Toshiba Develops World's First 260,000-Color Polymer Organic Light Emitting Display

30 May, 2001


Company to reinforce display product line up

Tokyo--Toshiba Corporation today announced that it has developed the world's first prototype of a full-color polymer organic light emitting display (OLED), a 2.85-inch display supporting 260,000 colors in Q-CIF format and a 64-level (6-bit) gray scale. The breakthrough display was achieved by development of technology for forming a light-emitting polymer film on a low temperature polysilicon thin film transistor (TFT) array. The company expect to commercialize OLED in April 2002.

An OLED displays data via an organic light-emitting diode in the pixels formed on a TFT array. The display itself emits light and has no need of the backlight required by LCDs, opening the way to thinner, lighter display panels that consume less power. OLEDs also offer the faster response time required for motion pictures and support a wider viewing angle.

Toshiba developed its prototype display by combining a breakthrough in the OLED manufacturing process with technologies it developed in pioneering low-temperature polysilicon TFT LCDs.

All OLEDs commercialized to date are mono-color or area-color, and use small molecules in the light-emitting organic film rather than polymers. They require vacuum-evaporation technology in the production process, which is unsuitable for the fabrication of large-sized, high-resolution displays on a large mother glass substrate, as required in the TFT production process. Toshiba has overcome these limitations with the development of new ink-jet printing and solvent-material technologies for depositing a polymer film. Both advances can be applied to the achievement of high resolution displays and efficient mass production without any need for a vacuum environment.

Like LCDs, OLEDs fall into two broad categories, passive-matrix and active-matrix displays. A large-sized, full color OLED requires an active matrix driver in respect of panel lifetime, power consumption and picture quality. The high level of carrier mobility required for driving OLED in the active matrix TFTs can be realized only by polysilicon, not by amorphous silicon.

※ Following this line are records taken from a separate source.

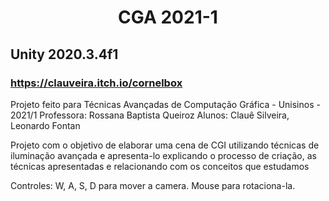 <h1 align="center">CGA 2021-1</h1>

## Unity 2020.3.4f1

### https://clauveira.itch.io/cornelbox

Projeto feito para Técnicas Avançadas de Computação Gráfica - Unisinos - 2021/1
Professora: Rossana Baptista Queiroz
Alunos: Clauê Silveira, Leonardo Fontan


Projeto com o objetivo de elaborar uma cena de CGI utilizando técnicas de iluminação avançada e apresenta-lo explicando o processo de criação, as técnicas
apresentadas e relacionando com os conceitos que estudamos

Controles:
W, A, S, D para mover a camera.
Mouse para rotaciona-la.
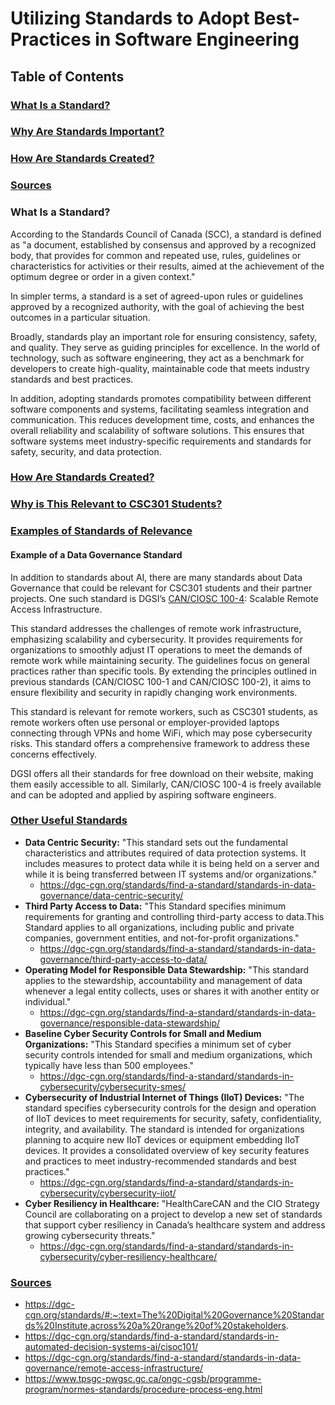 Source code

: # Utilizing Standards to Adopt Best-Practices in Software Engineering

## Table of Contents

### [What Is a Standard?](#what-is-a-standard-1)

### [Why Are Standards Important?](#why-are-standards-important-1)

### [How Are Standards Created?](#how-are-standards-created-1)

### [Sources](#sources-1)

### What Is a Standard?

According to the Standards Council of Canada (SCC), a standard is defined as "a document, established by consensus and approved by a recognized body, that provides for common and repeated use, rules, guidelines or characteristics for activities or their results, aimed at the achievement of the optimum degree or order in a given context."

In simpler terms, a standard is a set of agreed-upon rules or guidelines approved by a recognized authority, with the goal of achieving the best outcomes in a particular situation.

Broadly, standards play an important role for ensuring consistency, safety, and quality. They serve as guiding principles for excellence. In the world of technology, such as software engineering, they act as a benchmark for developers to create high-quality, maintainable code that meets industry standards and best practices.

In addition, adopting standards promotes compatibility between different software components and systems, facilitating seamless integration and communication. This reduces development time, costs, and enhances the overall reliability and scalability of software solutions. This ensures that software systems meet industry-specific requirements and standards for safety, security, and data protection.

### [How Are Standards Created?](#how-are-standards-created-1)

### [Why is This Relevant to CSC301 Students?](#why-is-this-relevant-to-csc301-students-1)

### [Examples of Standards of Relevance](#examples-of-standards-of-relevance-1)

#### Example of a Data Governance Standard

In addition to standards about AI, there are many standards about Data Governance that could be relevant for CSC301 students and their partner projects. One such standard is DGSI’s [CAN/CIOSC 100-4](https://dgc-cgn.org/standards/find-a-standard/standards-in-data-governance/remote-access-infrastructure/): Scalable Remote Access Infrastructure.

This standard addresses the challenges of remote work infrastructure, emphasizing scalability and cybersecurity. It provides requirements for organizations to smoothly adjust IT operations to meet the demands of remote work while maintaining security. The guidelines focus on general practices rather than specific tools. By extending the principles outlined in previous standards (CAN/CIOSC 100-1 and CAN/CIOSC 100-2), it aims to ensure flexibility and security in rapidly changing work environments.

This standard is relevant for remote workers, such as CSC301 students, as remote workers often use personal or employer-provided laptops connecting through VPNs and home WiFi, which may pose cybersecurity risks. This standard offers a comprehensive framework to address these concerns effectively.

DGSI offers all their standards for free download on their website, making them easily accessible to all. Similarly, CAN/CIOSC 100-4 is freely available and can be adopted and applied by aspiring software engineers.

### [Other Useful Standards](#other-useful-standards-1)

- **Data Centric Security:** "This standard sets out the fundamental characteristics and attributes required of data protection systems. It includes measures to protect data while it is being held on a server and while it is being transferred between IT systems and/or organizations."
  - https://dgc-cgn.org/standards/find-a-standard/standards-in-data-governance/data-centric-security/
- **Third Party Access to Data:** "This Standard specifies minimum requirements for granting and controlling third-party access to data.This Standard applies to all organizations, including public and private companies, government entities, and not-for-profit organizations."
  - https://dgc-cgn.org/standards/find-a-standard/standards-in-data-governance/third-party-access-to-data/
- **Operating Model for Responsible Data Stewardship:** "This standard applies to the stewardship, accountability and management of data whenever a legal entity collects, uses or shares it with another entity or individual."
  - https://dgc-cgn.org/standards/find-a-standard/standards-in-data-governance/responsible-data-stewardship/
- **Baseline Cyber Security Controls for Small and Medium Organizations:** "This Standard specifies a minimum set of cyber security controls intended for small and medium organizations, which typically have less than 500 employees."
  - https://dgc-cgn.org/standards/find-a-standard/standards-in-cybersecurity/cybersecurity-smes/
- **Cybersecurity of Industrial Internet of Things (IIoT) Devices:** "The standard specifies cybersecurity controls for the design and operation of IIoT devices to meet requirements for security, safety, confidentiality, integrity, and availability. The standard is intended for organizations planning to acquire new IIoT devices or equipment embedding IIoT devices. It provides a consolidated overview of key security features and practices to meet industry-recommended standards and best practices."
  - https://dgc-cgn.org/standards/find-a-standard/standards-in-cybersecurity/cybersecurity-iiot/
- **Cyber Resiliency in Healthcare:** "HealthCareCAN and the CIO Strategy Council are collaborating on a project to develop a new set of standards that support cyber resiliency in Canada’s healthcare system and address growing cybersecurity threats."
  - https://dgc-cgn.org/standards/find-a-standard/standards-in-cybersecurity/cyber-resiliency-healthcare/

### [Sources](#sources-1)

- https://dgc-cgn.org/standards/#:~:text=The%20Digital%20Governance%20Standards%20Institute,across%20a%20range%20of%20stakeholders.
- https://dgc-cgn.org/standards/find-a-standard/standards-in-automated-decision-systems-ai/cisoc101/
- https://dgc-cgn.org/standards/find-a-standard/standards-in-data-governance/remote-access-infrastructure/
- https://www.tpsgc-pwgsc.gc.ca/ongc-cgsb/programme-program/normes-standards/procedure-process-eng.html
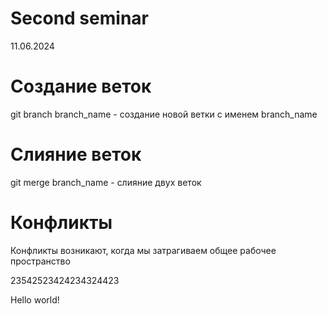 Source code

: # Second seminar
11.06.2024
# Создание веток
git branch branch_name - создание новой ветки с именем branch_name

# Слияние веток
git merge branch_name - слияние двух веток

# Конфликты
Конфликты возникают, когда мы затрагиваем общее рабочее пространство 






23542523424234324423

Hello world! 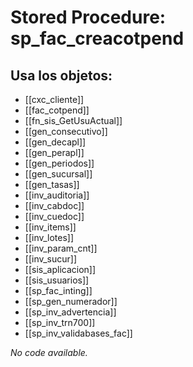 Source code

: # Stored Procedure: sp_fac_creacotpend

## Usa los objetos:
- [[cxc_cliente]]
- [[fac_cotpend]]
- [[fn_sis_GetUsuActual]]
- [[gen_consecutivo]]
- [[gen_decapl]]
- [[gen_perapl]]
- [[gen_periodos]]
- [[gen_sucursal]]
- [[gen_tasas]]
- [[inv_auditoria]]
- [[inv_cabdoc]]
- [[inv_cuedoc]]
- [[inv_items]]
- [[inv_lotes]]
- [[inv_param_cnt]]
- [[inv_sucur]]
- [[sis_aplicacion]]
- [[sis_usuarios]]
- [[sp_fac_inting]]
- [[sp_gen_numerador]]
- [[sp_inv_advertencia]]
- [[sp_inv_trn700]]
- [[sp_inv_validabases_fac]]

*No code available.*
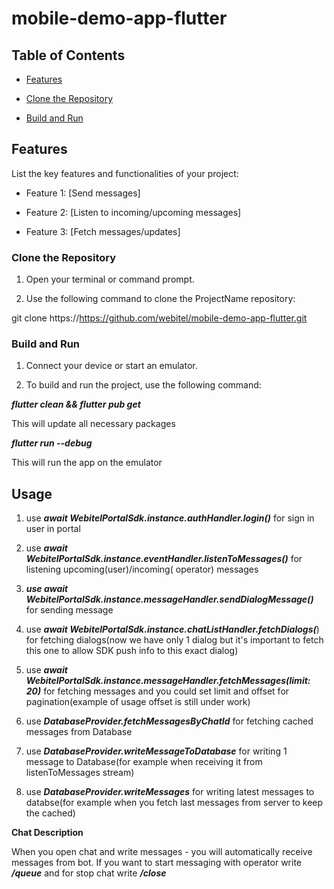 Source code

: # mobile-demo-app-flutter

## Table of Contents

- [Features](#features)

- [Clone the Repository](#clone-the-repository)

- [Build and Run](#build-and-run)

## Features

List the key features and functionalities of your project:

- Feature 1: [Send messages]

- Feature 2: [Listen to incoming/upcoming messages]

- Feature 3: [Fetch messages/updates]

### Clone the Repository

1. Open your terminal or command prompt.

2. Use the following command to clone the ProjectName repository:

git clone https://https://github.com/webitel/mobile-demo-app-flutter.git

### Build and Run

1. Connect your device or start an emulator.

2. To build and run the project, use the following command:

**_flutter clean && flutter pub get_**

This will update all necessary packages

**_flutter run --debug_**

This will run the app on the emulator

## Usage

1. use **_await WebitelPortalSdk.instance.authHandler.login()_** for sign in user in portal

2. use **_await WebitelPortalSdk.instance.eventHandler.listenToMessages()_** for listening upcoming(user)/incoming(
   operator)
   messages

3. **_use await WebitelPortalSdk.instance.messageHandler.sendDialogMessage()_** for sending message

4. use **_await WebitelPortalSdk.instance.chatListHandler.fetchDialogs(_**) for fetching dialogs(now we have only 1
   dialog but it's important to fetch this one to allow SDK push info to this exact dialog)

5. use **_await WebitelPortalSdk.instance.messageHandler.fetchMessages(limit: 20)_** for fetching messages and you could
   set limit and offset for pagination(example of usage offset is still under work)

6. use **_DatabaseProvider.fetchMessagesByChatId_** for fetching cached messages from Database

7. use **_DatabaseProvider.writeMessageToDatabase_** for writing 1 message to Database(for example when receiving it
   from
   listenToMessages stream)

8. use **_DatabaseProvider.writeMessages_** for writing latest messages to databse(for example when you fetch last
   messages
   from server to keep the cached)

**Chat Description**

When you open chat and write messages - you will automatically receive messages from bot. If you want to start messaging
with operator write _**/queue**_ and for stop chat write _**/close**_ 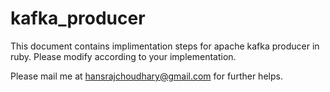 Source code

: # kafka_producer
This document contains implimentation steps for apache kafka producer in ruby. Please modify according to your implementation.

Please mail me at hansrajchoudhary@gmail.com for further helps.
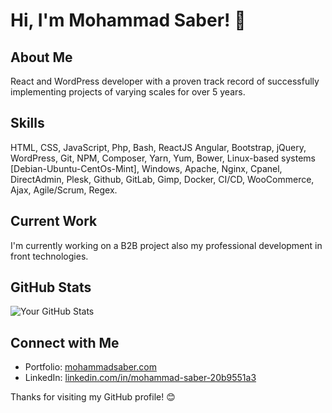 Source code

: # Hi, I'm Mohammad Saber! 👋

## About Me
React and WordPress developer with a proven track record of successfully implementing projects of varying scales for over 5 years.

## Skills

HTML, CSS, JavaScript, Php, Bash, ReactJS Angular, Bootstrap, jQuery, WordPress, Git, NPM, Composer, Yarn, Yum,
Bower, Linux-based systems [Debian-Ubuntu-CentOs-Mint], Windows, Apache, Nginx, Cpanel, DirectAdmin, Plesk,
Github, GitLab, Gimp, Docker, CI/CD, WooCommerce, Ajax, Agile/Scrum, Regex.

## Current Work

I'm currently working on a B2B project also my professional development in front technologies.

## GitHub Stats


![Your GitHub Stats](https://github-readme-stats.vercel.app/api?username=mhmdsbr&show_icons=true&theme=radical)

## Connect with Me

- Portfolio: [mohammadsaber.com](https://mohammadsaber.com)
- LinkedIn: [linkedin.com/in/mohammad-saber-20b9551a3](https://linkedin.com/in/mohammad-saber-20b9551a3)


Thanks for visiting my GitHub profile! 😊
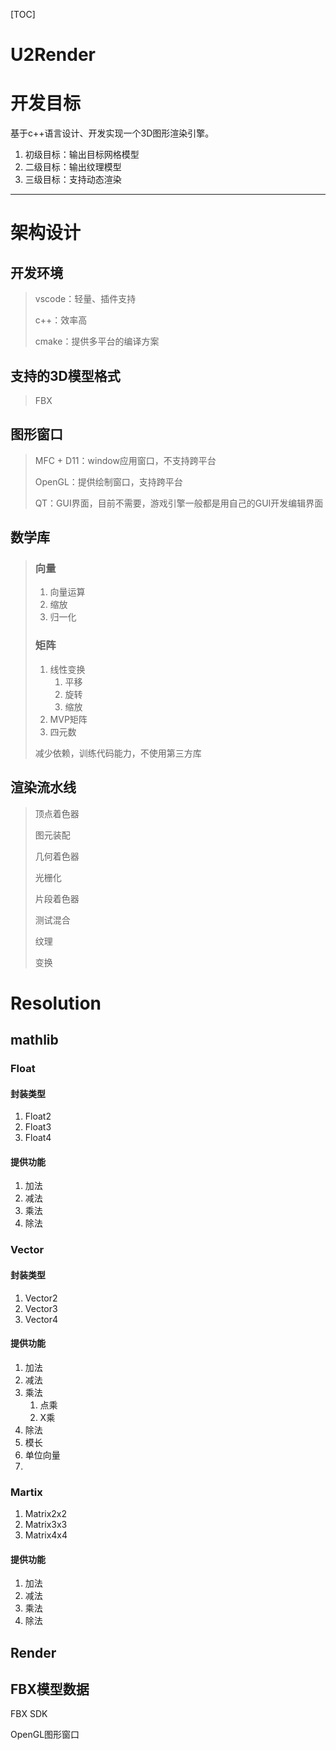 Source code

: [TOC]



# U2Render

# 开发目标

基于c++语言设计、开发实现一个3D图形渲染引擎。

1.   初级目标：输出目标网格模型
2.   二级目标：输出纹理模型
3.   三级目标：支持动态渲染

------

# 架构设计

## 开发环境

>   vscode：轻量、插件支持
>
>   c++：效率高
>
>   cmake：提供多平台的编译方案

## 支持的3D模型格式

>   FBX

## 图形窗口

>   MFC + D11：window应用窗口，不支持跨平台
>
>   OpenGL：提供绘制窗口，支持跨平台
>
>   QT：GUI界面，目前不需要，游戏引擎一般都是用自己的GUI开发编辑界面

## 数学库

>   ### 向量
>
>   1.   向量运算
>   2.   缩放
>   3.   归一化
>
>   ### 矩阵
>
>   1.   线性变换
>        1.   平移
>        2.   旋转
>        3.   缩放
>   2.   MVP矩阵
>   3.   四元数
>
>   减少依赖，训练代码能力，不使用第三方库

## 渲染流水线

>   顶点着色器
>
>   图元装配
>
>   几何着色器
>
>   光栅化
>
>   片段着色器
>
>   测试混合
>
>   纹理
>
>   变换

# Resolution

## mathlib

### Float

#### 封装类型

1.   Float2
2.   Float3
3.   Float4

#### 提供功能

1.   加法
2.   减法
3.   乘法
4.   除法

### Vector

#### 封装类型

1.   Vector2
2.   Vector3
3.   Vector4

#### 提供功能

1.   加法
2.   减法
3.   乘法
     1.   点乘
     2.   X乘
4.   除法
5.   模长
6.   单位向量
7.   

### Martix

1.   Matrix2x2
2.   Matrix3x3
3.   Matrix4x4

#### 提供功能

1.   加法
2.   减法
3.   乘法
4.   除法

## Render

## FBX模型数据

FBX SDK

OpenGL图形窗口
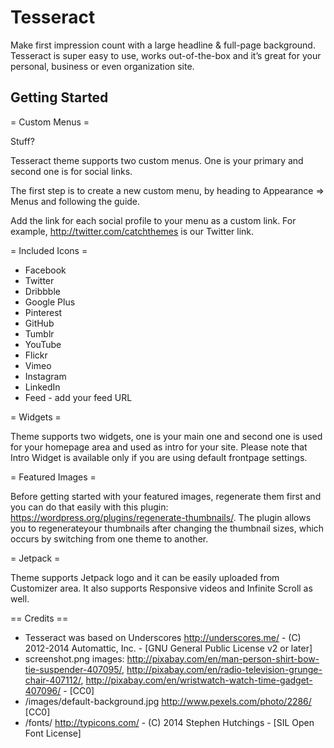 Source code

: Tesseract
===
Make first impression count with a large headline & full-page background. Tesseract is super easy to use, works out-of-the-box and it’s great for your personal, business or even organization site.


Getting Started
---------------


= Custom Menus =

Stuff?

Tesseract theme supports two custom menus. One is your primary and second one is for social links.

The first step is to create a new custom menu, by heading to Appearance => Menus and following the guide.

Add the link for each social profile to your menu as a custom link. For example, http://twitter.com/catchthemes is our Twitter link.

= Included Icons =

* Facebook
* Twitter
* Dribbble
* Google Plus
* Pinterest 
* GitHub
* Tumblr
* YouTube
* Flickr
* Vimeo
* Instagram
* LinkedIn
* Feed - add your feed URL

= Widgets =

Theme supports two widgets, one is your main one and second one is used for your homepage area and used as intro for your site. Please note that Intro Widget is available only if you are using default frontpage settings.

= Featured Images =

Before getting started with your featured images, regenerate them first and you can do that easily with this plugin: https://wordpress.org/plugins/regenerate-thumbnails/. The plugin allows you to regenerateyour thumbnails after changing the thumbnail sizes, which occurs by switching from one theme to another.

= Jetpack =

Theme supports Jetpack logo and it can be easily uploaded from Customizer area. It also supports Responsive videos and Infinite Scroll as well.

== Credits ==

* Tesseract was based on Underscores http://underscores.me/ - (C) 2012-2014 Automattic, Inc. - [GNU General Public License v2 or later]
* screenshot.png images: http://pixabay.com/en/man-person-shirt-bow-tie-suspender-407095/, http://pixabay.com/en/radio-television-grunge-chair-407112/, http://pixabay.com/en/wristwatch-watch-time-gadget-407096/ - [CC0] 
* /images/default-background.jpg http://www.pexels.com/photo/2286/ [CC0]
* /fonts/ http://typicons.com/ - (C) 2014 Stephen Hutchings - [SIL Open Font License]
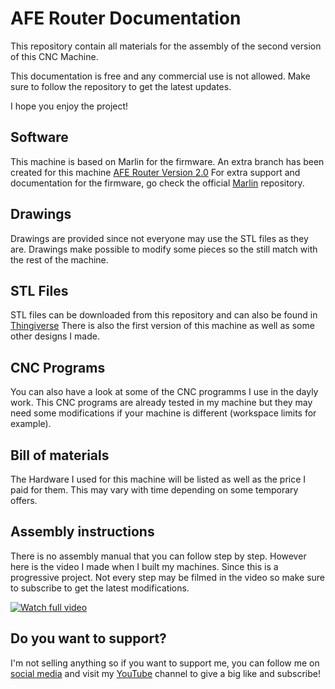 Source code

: # AFE Router Documentation
This repository contain all materials for the assembly of the second version of this CNC Machine. 

This documentation is free and any commercial use is not allowed. Make sure to follow the repository to get the latest updates.

I hope you enjoy the project!

## Software
This machine is based on Marlin for the firmware. An extra branch has been created for this machine [AFE Router Version 2.0](https://github.com/AntFerreiro/Marlin)
For extra support and documentation for the firmware, go check the official [Marlin](https://github.com/MarlinFirmware/Marlin) repository.

## Drawings
Drawings are provided since not everyone may use the STL files as they are. Drawings make possible to modify some pieces so the still match with the rest of the machine.

## STL Files
STL files can be downloaded from this repository and can also be found in [Thingiverse](https://www.thingiverse.com/aferreiro_21/designs)
There is also the first version of this machine as well as some other designs I made.

## CNC Programs
You can also have a look at some of the CNC programms I use in the dayly work. This CNC programs are already tested in my machine but they may need some modifications if your machine is different (workspace limits for example).

## Bill of materials
The Hardware I used for this machine will be listed as well as the price I paid for them. This may vary with time depending on some temporary offers.

## Assembly instructions
There is no assembly manual that you can follow step by step. However here is the video I made when I built my machines. Since this is a progressive project. Not every step may be filmed in the video so make sure to subscribe to get the latest modifications.

[![Watch full video](http://img.youtube.com/vi/1IjvXwbKiRI/0.jpg)](https://www.youtube.com/watch?v=1IjvXwbKiRI)


## Do you want to support?
I'm not selling anything so if you want to support me, you can follow me on [social media](https://www.instagram.com/truewoodpecker/) and visit my [YouTube](https://www.youtube.com/@antonioferreiro) channel to give a big like and subscribe!


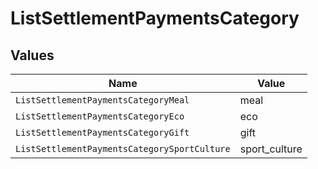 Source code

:# ListSettlementPaymentsCategory


## Values

| Name                                         | Value                                        |
| -------------------------------------------- | -------------------------------------------- |
| `ListSettlementPaymentsCategoryMeal`         | meal                                         |
| `ListSettlementPaymentsCategoryEco`          | eco                                          |
| `ListSettlementPaymentsCategoryGift`         | gift                                         |
| `ListSettlementPaymentsCategorySportCulture` | sport_culture                                | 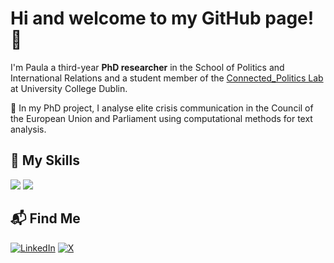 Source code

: # Hi and welcome to my GitHub page! 👋

I'm Paula a third-year **PhD researcher** in the School of Politics and International Relations and a student member of the [Connected_Politics Lab](https://www.ucd.ie/connected_politics/) at University College Dublin. 

🔭 In my PhD project, I analyse elite crisis communication in the Council of the European Union and Parliament using computational methods for text analysis. 

## 🧠 My Skills 
<img src="https://img.shields.io/badge/R-276DC3?style=for-the-badge&logo=r&logoColor=white" /> <img src="https://img.shields.io/badge/Python-FFD43B?style=for-the-badge&logo=python&logoColor=blue" />

## 📬 Find Me
[![LinkedIn](https://img.shields.io/badge/LinkedIn-0077B5?style=for-the-badge&logo=linkedin&logoColor=white)](https://ie.linkedin.com/in/paula-montano-3699625a) [![X](https://img.shields.io/badge/X-000000?style=for-the-badge&logo=x&logoColor=white)](https://x.com/PaulaMontano__)

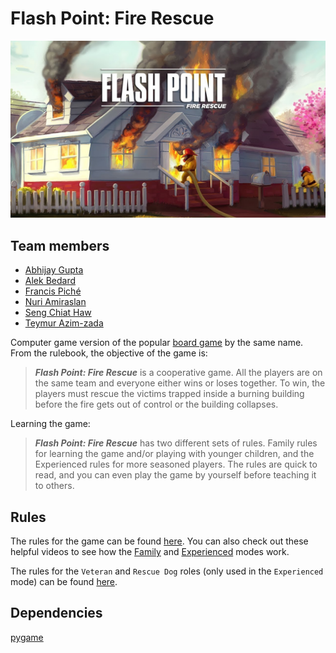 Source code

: # Flash Point: Fire Rescue

![Flash Point banner](./flashpoint_banner.jpg)

## Team members
- [Abhijay Gupta](https://github.com/atg-abhijay)
- [Alek Bedard](https://github.com/alkbed)
- [Francis Piché](https://github.com/francis-piche)
- [Nuri Amiraslan](https://github.com/Mischief134)
- [Seng Chiat Haw](https://github.com/hawschiat)
- [Teymur Azim-zada](https://github.com/zloifreak144)

Computer game version of the popular [board game](https://boardgamegeek.com/boardgame/100901/flash-point-fire-rescue) by the same name. From the rulebook, the objective of the game is:

> ***Flash Point: Fire Rescue*** is a cooperative game. All the players are on the same team and everyone either wins or loses together. To win, the players must rescue the victims trapped inside a burning building before the fire gets out of control or the building collapses.

Learning the game:

> ***Flash Point: Fire Rescue*** has two different sets of rules. Family rules for learning the game and/or playing with younger children, and the Experienced rules for more seasoned players. The rules are quick to read, and you can even play the game by yourself before teaching it to others.

## Rules

The rules for the game can be found [here](./Flash_Point_Rulebook.pdf). You can also check out these helpful videos to see how the [Family](https://www.youtube.com/watch?v=eRAuAt0XBoE) and [Experienced](https://www.youtube.com/watch?v=aPs8D47iitM) modes work.

The rules for the `Veteran` and `Rescue Dog` roles (only used in the `Experienced` mode) can be found [here](./Veteran_and_Rescue_Dog_Rules.pdf).

## Dependencies

[pygame](https://github.com/pygame/pygame)
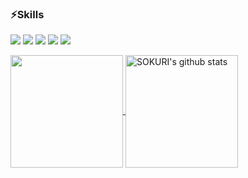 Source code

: ### ⚡Skills 
<p>
<img src="https://img.shields.io/badge/Dart-0175C2?style=for-the-badge&logo=Dart&logoColor=white">
<img src="https://img.shields.io/badge/Flutter-02569B?style=for-the-badge&logo=Flutter&logoColor=white">
<img src="https://img.shields.io/badge/JavaScript-F7DF1E?style=for-the-badge&logo=JavaScript&logoColor=white">
<img src="https://img.shields.io/badge/TypeScript-3178C6?style=for-the-badge&logo=TypeScript&logoColor=white">
<img src="https://img.shields.io/badge/React-61DAFB?style=for-the-badge&logo=React&logoColor=white">

</p>

<a href="https://github.com/soonger3306">
 <img align="center" style="height:180px" src="https://github-readme-stats.vercel.app/api/top-langs/?username=soonger3306&layout=compact&theme=radical&hide_border=true" />
</a>
<a href="https://github.com/soonger3306">
<img align="center"style="height:180px"src="https://github-readme-stats.vercel.app/api?username=soonger3306&show_icons=true&include_all_commits=true&theme=radical&hide_border=true" alt="SOKURI's github stats" />
</a>

<!--

- 🔭 I’m currently working on ...
- 🌱 I’m currently learning ...
- 👯 I’m looking to collaborate on ...
- 🤔 I’m looking for help with ...
- 💬 Ask me about ...
- 📫 How to reach me: ...
- 😄 Pronouns: ...
- ⚡ Fun fact: ...
-->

Toshiba established such technology in the process of becoming the world's first manufacturer of low temperature polysilicon TFT LCDs, and has transferred it to the OLED.

Toshiba expects to start production of OLEDs in fiscal 2002. Production will initially target cellular phones and small- and medium-sized PDAs, and then medium- and large-sized displays, including high-end portable PCs that requires higher resolution and a gradation surpassing a 64-gray scale.

Toshiba's OLED will be exhibited at the Society for Information Display (SID) 2001 at San Jose, California, from June 5 to 7, 2001.